| What you need to do |
In the data below, find every line with the word "const" and copy it.
========================================
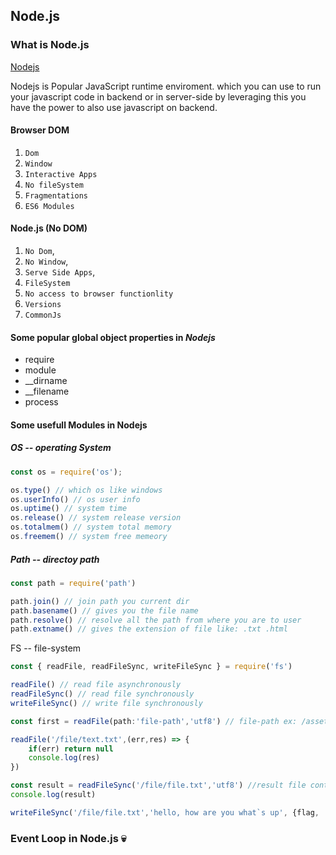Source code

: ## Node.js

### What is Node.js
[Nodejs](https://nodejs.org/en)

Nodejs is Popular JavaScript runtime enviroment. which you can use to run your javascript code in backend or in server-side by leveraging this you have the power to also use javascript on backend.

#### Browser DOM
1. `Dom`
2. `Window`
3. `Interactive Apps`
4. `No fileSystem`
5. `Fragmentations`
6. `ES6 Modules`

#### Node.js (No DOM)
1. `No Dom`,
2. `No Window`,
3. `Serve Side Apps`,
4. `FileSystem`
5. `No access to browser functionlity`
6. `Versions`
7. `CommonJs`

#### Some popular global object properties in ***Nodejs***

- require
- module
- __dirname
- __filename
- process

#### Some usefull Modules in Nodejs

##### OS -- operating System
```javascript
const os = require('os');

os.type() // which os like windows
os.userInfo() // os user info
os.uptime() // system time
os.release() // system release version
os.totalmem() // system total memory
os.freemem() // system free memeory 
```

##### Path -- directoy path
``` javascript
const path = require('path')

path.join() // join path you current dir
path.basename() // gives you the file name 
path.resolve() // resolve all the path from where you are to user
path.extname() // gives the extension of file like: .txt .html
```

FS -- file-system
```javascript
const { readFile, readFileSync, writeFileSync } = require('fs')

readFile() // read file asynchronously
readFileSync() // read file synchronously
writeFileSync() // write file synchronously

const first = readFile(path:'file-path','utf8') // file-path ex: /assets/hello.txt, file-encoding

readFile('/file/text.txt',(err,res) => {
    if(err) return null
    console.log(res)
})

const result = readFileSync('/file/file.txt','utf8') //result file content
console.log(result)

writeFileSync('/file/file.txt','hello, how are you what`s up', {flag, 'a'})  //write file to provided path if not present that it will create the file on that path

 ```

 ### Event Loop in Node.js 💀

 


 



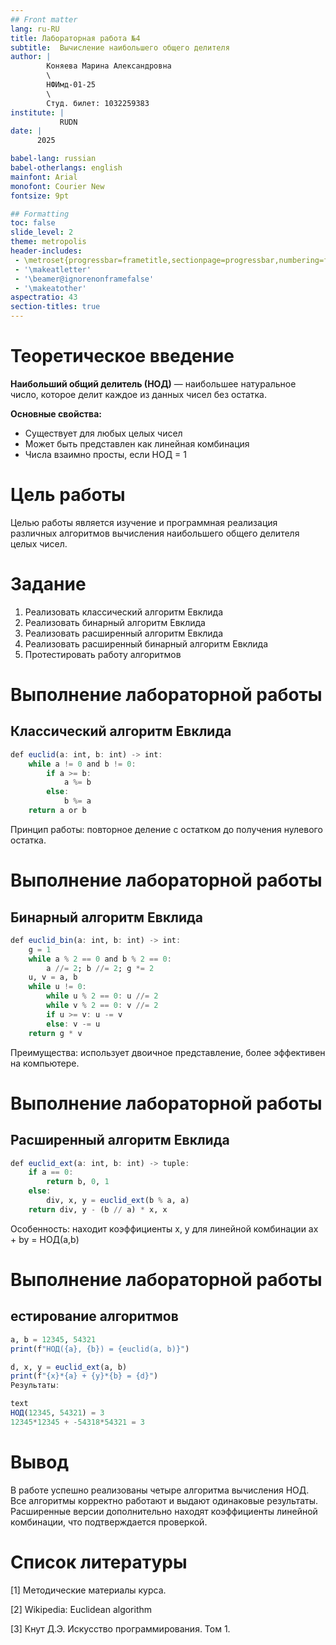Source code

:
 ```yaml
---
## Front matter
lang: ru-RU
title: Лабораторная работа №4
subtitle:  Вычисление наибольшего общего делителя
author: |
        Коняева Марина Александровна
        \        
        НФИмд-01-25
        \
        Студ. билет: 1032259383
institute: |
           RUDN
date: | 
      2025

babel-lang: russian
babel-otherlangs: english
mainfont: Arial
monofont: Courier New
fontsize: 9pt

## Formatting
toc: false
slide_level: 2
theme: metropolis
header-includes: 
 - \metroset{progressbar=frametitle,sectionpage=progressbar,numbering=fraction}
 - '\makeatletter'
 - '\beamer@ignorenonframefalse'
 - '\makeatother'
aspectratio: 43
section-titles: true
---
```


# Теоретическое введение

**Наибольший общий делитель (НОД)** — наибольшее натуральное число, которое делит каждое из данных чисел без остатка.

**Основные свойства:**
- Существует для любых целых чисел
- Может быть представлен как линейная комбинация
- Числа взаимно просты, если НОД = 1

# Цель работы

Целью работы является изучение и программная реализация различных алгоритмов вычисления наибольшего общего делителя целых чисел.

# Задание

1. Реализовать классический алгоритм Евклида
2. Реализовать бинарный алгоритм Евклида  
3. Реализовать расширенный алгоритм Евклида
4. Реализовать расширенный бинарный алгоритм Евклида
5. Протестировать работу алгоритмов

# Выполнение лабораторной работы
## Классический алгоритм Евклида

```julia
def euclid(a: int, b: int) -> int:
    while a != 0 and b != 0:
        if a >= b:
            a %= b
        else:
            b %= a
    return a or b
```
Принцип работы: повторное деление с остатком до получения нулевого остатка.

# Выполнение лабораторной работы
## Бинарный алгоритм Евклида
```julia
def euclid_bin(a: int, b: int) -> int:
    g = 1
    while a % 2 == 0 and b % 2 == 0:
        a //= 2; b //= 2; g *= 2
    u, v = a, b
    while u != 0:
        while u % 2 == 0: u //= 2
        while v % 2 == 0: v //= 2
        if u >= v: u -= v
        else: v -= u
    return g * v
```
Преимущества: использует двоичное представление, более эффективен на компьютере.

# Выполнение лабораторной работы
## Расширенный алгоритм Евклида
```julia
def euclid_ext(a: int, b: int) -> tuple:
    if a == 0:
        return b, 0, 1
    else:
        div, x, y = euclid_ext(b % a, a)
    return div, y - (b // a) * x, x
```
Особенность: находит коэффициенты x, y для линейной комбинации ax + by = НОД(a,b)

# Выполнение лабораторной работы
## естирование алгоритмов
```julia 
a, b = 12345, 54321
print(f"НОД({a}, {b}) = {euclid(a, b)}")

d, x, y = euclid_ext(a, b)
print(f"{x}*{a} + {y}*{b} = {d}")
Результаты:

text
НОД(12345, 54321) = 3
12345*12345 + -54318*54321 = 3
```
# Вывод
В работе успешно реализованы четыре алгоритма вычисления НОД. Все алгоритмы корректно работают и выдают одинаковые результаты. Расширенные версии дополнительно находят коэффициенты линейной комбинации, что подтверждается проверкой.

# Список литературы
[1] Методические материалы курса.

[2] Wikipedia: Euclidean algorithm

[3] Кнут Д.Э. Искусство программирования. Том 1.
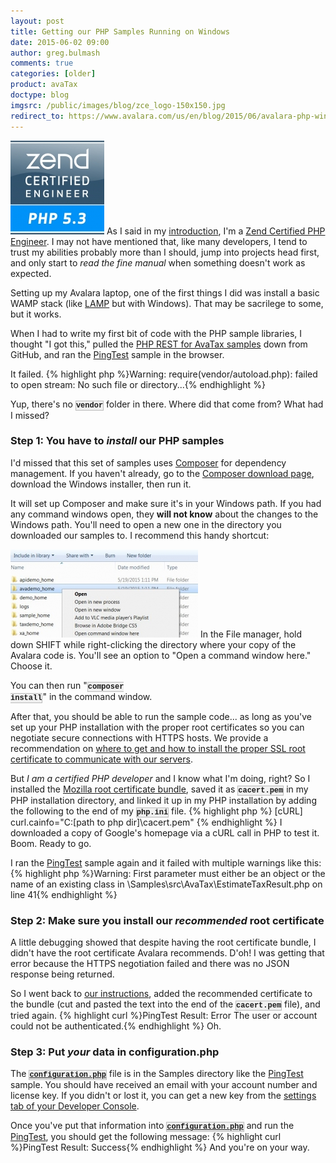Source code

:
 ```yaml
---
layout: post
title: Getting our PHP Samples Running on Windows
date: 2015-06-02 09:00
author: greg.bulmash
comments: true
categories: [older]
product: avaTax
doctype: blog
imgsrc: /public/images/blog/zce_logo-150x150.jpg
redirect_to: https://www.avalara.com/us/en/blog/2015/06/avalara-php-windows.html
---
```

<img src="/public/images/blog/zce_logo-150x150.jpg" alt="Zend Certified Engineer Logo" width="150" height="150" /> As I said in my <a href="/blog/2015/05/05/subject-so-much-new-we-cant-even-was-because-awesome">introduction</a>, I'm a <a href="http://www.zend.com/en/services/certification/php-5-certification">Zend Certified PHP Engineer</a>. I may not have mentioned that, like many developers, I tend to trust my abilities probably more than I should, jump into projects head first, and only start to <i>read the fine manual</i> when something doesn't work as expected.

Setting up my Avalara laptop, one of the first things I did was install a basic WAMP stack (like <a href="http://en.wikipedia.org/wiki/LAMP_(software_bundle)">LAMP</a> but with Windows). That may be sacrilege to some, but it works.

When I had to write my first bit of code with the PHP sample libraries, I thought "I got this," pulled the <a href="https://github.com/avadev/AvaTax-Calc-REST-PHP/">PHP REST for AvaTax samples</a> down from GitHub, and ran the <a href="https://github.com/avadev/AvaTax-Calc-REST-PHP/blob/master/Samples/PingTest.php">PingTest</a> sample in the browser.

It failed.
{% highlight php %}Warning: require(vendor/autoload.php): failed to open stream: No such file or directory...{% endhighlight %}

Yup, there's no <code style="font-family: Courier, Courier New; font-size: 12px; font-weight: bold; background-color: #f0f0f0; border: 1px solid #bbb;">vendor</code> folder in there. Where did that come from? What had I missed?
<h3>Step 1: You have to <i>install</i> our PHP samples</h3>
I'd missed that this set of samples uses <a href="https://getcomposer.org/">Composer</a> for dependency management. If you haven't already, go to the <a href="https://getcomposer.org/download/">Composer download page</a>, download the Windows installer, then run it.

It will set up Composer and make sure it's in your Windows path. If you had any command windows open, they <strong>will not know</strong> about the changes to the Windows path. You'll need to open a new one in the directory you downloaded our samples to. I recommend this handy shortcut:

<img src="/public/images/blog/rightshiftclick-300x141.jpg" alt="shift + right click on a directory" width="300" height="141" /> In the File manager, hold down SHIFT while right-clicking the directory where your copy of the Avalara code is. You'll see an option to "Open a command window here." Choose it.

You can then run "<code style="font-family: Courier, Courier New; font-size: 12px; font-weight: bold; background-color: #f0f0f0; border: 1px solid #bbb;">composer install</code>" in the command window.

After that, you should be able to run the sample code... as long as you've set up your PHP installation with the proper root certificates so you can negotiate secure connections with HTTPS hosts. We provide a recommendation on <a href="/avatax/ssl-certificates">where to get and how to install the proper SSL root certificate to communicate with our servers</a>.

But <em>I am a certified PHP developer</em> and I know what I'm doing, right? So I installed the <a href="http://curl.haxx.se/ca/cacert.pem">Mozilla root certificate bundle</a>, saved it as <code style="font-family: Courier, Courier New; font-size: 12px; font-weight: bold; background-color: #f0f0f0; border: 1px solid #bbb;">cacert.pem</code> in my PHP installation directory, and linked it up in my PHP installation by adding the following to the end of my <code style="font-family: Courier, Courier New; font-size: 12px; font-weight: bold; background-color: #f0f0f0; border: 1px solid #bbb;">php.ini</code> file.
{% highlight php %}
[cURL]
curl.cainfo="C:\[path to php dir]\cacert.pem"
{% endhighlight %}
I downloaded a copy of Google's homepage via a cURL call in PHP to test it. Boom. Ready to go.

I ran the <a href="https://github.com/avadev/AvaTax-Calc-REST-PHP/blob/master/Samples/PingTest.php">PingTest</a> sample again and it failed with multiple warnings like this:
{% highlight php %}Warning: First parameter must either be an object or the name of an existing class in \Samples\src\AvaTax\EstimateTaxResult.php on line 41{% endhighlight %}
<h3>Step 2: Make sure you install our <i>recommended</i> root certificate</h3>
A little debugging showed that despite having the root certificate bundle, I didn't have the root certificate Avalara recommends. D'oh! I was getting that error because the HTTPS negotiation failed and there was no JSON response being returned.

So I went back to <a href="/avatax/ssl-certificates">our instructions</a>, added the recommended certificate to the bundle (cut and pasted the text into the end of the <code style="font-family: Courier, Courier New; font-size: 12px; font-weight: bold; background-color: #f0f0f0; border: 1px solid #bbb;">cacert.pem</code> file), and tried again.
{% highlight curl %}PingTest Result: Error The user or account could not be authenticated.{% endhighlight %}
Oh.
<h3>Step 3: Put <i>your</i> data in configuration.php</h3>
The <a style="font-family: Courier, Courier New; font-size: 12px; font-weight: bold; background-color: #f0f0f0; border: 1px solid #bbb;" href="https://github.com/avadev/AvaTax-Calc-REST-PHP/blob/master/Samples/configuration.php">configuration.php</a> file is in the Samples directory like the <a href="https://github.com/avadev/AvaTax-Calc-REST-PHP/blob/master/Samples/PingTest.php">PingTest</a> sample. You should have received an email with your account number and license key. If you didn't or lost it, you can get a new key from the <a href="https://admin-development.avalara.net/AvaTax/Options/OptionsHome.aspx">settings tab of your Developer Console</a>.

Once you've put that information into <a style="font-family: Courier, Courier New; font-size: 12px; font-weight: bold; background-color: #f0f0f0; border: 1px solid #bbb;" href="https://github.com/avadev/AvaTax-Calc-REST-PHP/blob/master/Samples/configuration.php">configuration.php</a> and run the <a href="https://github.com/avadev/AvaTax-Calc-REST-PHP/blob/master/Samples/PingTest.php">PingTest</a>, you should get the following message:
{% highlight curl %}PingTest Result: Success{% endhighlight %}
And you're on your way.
========================================
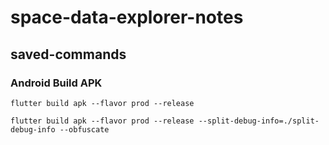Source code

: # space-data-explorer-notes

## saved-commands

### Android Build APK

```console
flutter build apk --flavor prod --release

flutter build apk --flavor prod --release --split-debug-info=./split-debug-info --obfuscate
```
========================================
| Answer to the exercise |
const os = require('os');
const path = require('path')
const { readFile, readFileSync, writeFileSync } = require('fs')
const first = readFile(path:'file-path','utf8') // file-path ex: /assets/hello.txt, file-encoding
const result = readFileSync('/file/file.txt','utf8') //result file content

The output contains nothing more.